A widely used and accepted method of functional genomics is to disrupt the genes through mutations and study the effects in the following generations. There are several methods employed for this, e. g., the insertional mutagenesis such as T-DNA insertions in model plants such as Arabidopsis [38] and rice [39]. Also, transposon tagging is another method of choice for functional genomics in the model plants. The transposons or jumping genes were identified and isolated by Barbara McClintock from maize and it was cloned by [40]. The Ac/Ds system based on the transposons is being used as a tool for functional genomics in several plant systems [41,42]. Using these methods one can generate and study a pool of insertion mutants in the biofuel crops and look for desirable phenotypes and genes associated with them. Such experiments will increase our understating of the genetics of biofuel crops and will open the doors for genetic modifications of such crops to enhance biomass and biofuel production. However, generating large number of mutants is not feasible in all cases, and to address that there are several alternate tools. For example, if the crop has synteny with model crops such as rice that can be tested in the biofuel species. Thus, an aluminum tolerance (Alt3) locus was mapped in rye using rice/rye synteny [43]. Another valuable reverse genetics technique called ‘Targeting Induced Local Lesions IN Genomes’ (TILLING), involves high throughput PCR screens of genomic DNA from M2 mutant populations induced by chemical mutagens [44, 45].

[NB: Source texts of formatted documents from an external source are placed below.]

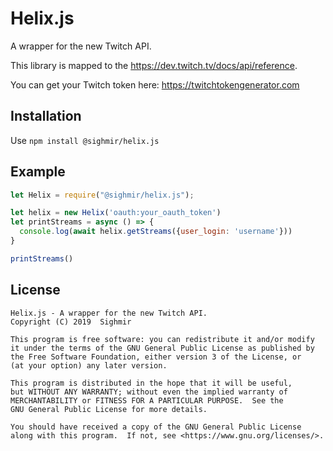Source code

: # Helix.js
A wrapper for the new Twitch API.  

This library is mapped to the https://dev.twitch.tv/docs/api/reference.  

You can get your Twitch token here: https://twitchtokengenerator.com

## Installation

Use `npm install @sighmir/helix.js`

## Example

```js
let Helix = require("@sighmir/helix.js");

let helix = new Helix('oauth:your_oauth_token')
let printStreams = async () => {
  console.log(await helix.getStreams({user_login: 'username'}))
}

printStreams()
```

## License
```
Helix.js - A wrapper for the new Twitch API.
Copyright (C) 2019  Sighmir

This program is free software: you can redistribute it and/or modify
it under the terms of the GNU General Public License as published by
the Free Software Foundation, either version 3 of the License, or
(at your option) any later version.

This program is distributed in the hope that it will be useful,
but WITHOUT ANY WARRANTY; without even the implied warranty of
MERCHANTABILITY or FITNESS FOR A PARTICULAR PURPOSE.  See the
GNU General Public License for more details.

You should have received a copy of the GNU General Public License
along with this program.  If not, see <https://www.gnu.org/licenses/>.
```

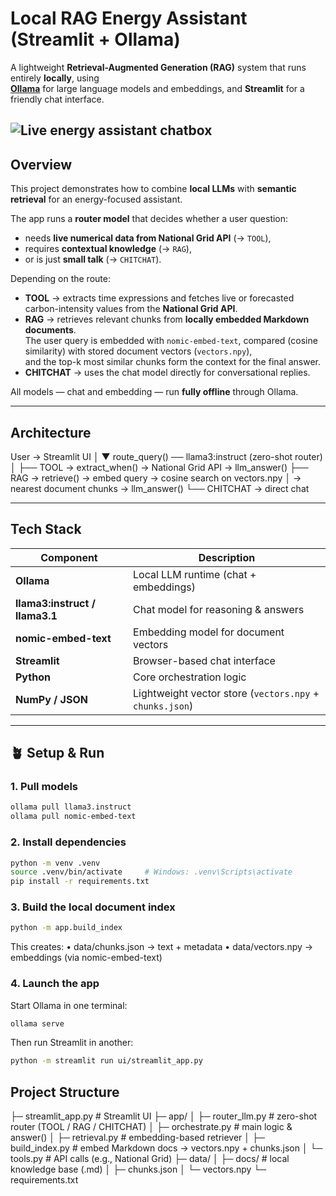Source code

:# Local RAG Energy Assistant (Streamlit + Ollama)

A lightweight **Retrieval-Augmented Generation (RAG)** system that runs entirely **locally**, using  
**[Ollama](https://ollama.ai)** for large language models and embeddings, and **Streamlit** for a friendly chat interface.

![Live energy assistant chatbox](images/LLL-RAG.png)
---

## Overview

This project demonstrates how to combine **local LLMs** with **semantic retrieval** for an energy-focused assistant.

The app runs a **router model** that decides whether a user question:
- needs **live numerical data from National Grid API** (→ `TOOL`),
- requires **contextual knowledge** (→ `RAG`),
- or is just **small talk** (→ `CHITCHAT`).

Depending on the route:
- **TOOL** → extracts time expressions and fetches live or forecasted carbon-intensity values from the **National Grid API**.  
- **RAG** → retrieves relevant chunks from **locally embedded Markdown documents**.  
  The user query is embedded with `nomic-embed-text`, compared (cosine similarity) with stored document vectors (`vectors.npy`),  
  and the top-k most similar chunks form the context for the final answer.
- **CHITCHAT** → uses the chat model directly for conversational replies.

All models — chat and embedding — run **fully offline** through Ollama.

---

##  Architecture
User → Streamlit UI
│
▼
route_query() ── llama3:instruct (zero-shot router)
│
├── TOOL     → extract_when() → National Grid API → llm_answer()
├── RAG      → retrieve() → embed query → cosine search on vectors.npy
│               → nearest document chunks → llm_answer()
└── CHITCHAT → direct chat

---

## Tech Stack

| Component | Description |
|------------|--------------|
| **Ollama** | Local LLM runtime (chat + embeddings) |
| **llama3:instruct / llama3.1** | Chat model for reasoning & answers |
| **nomic-embed-text** | Embedding model for document vectors |
| **Streamlit** | Browser-based chat interface |
| **Python** | Core orchestration logic |
| **NumPy / JSON** | Lightweight vector store (`vectors.npy` + `chunks.json`) |

---

## 🪴 Setup & Run

### 1. Pull models
```bash
ollama pull llama3.instruct
ollama pull nomic-embed-text
```

### 2. Install dependencies
```bash
python -m venv .venv
source .venv/bin/activate     # Windows: .venv\Scripts\activate
pip install -r requirements.txt
```

### 3. Build the local document index
```bash
python -m app.build_index
```

This creates:
	•	data/chunks.json → text + metadata
	•	data/vectors.npy → embeddings (via nomic-embed-text)

### 4. Launch the app
Start Ollama in one terminal:
```bash
ollama serve
```
Then run Streamlit in another:
```bash
python -m streamlit run ui/streamlit_app.py
```


## Project Structure

├─ streamlit_app.py           # Streamlit UI
├─ app/
│   ├─ router_llm.py          # zero-shot router (TOOL / RAG / CHITCHAT)
│   ├─ orchestrate.py         # main logic & answer()
│   ├─ retrieval.py           # embedding-based retriever
│   ├─ build_index.py         # embed Markdown docs → vectors.npy + chunks.json
│   └─ tools.py               # API calls (e.g., National Grid)
├─ data/
│   ├─ docs/                  # local knowledge base (.md)
│   ├─ chunks.json
│   └─ vectors.npy
└─ requirements.txt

Genomic and functional genomics projects are being applied to one of the model grass species, Brachypodium, and its whole genome sequence has been released [46] similar to what has been achieved with the rice genome project. Also, functional genomics tools are being employed to the biomass crops such as switchgrass, Miscanthus and sorghum. These studies include genome-wide analysis of miRNA targets, developing low input switchgrass biomass using its bacterial endophytes and studying root physiology using root hair response to abiotic stresses. To study the gene functions there are other functional genomics approaches such as microarray studies which are useful to understand the global changes in gene expression. All these approaches will yield valuable information on the genetic nature of the biofuel crops, which have been ignored for a long time primarily due to the lack of investment in this area of research. Using these powerful genetic tools, one can generate and study a pool of insertion mutants in the biofuel crops and look for desirable phenotypes and genes associated with it. A better understating of genetic nature of biofuel crops will open the doors for genetic modifications to enhance biomass and biofuel production.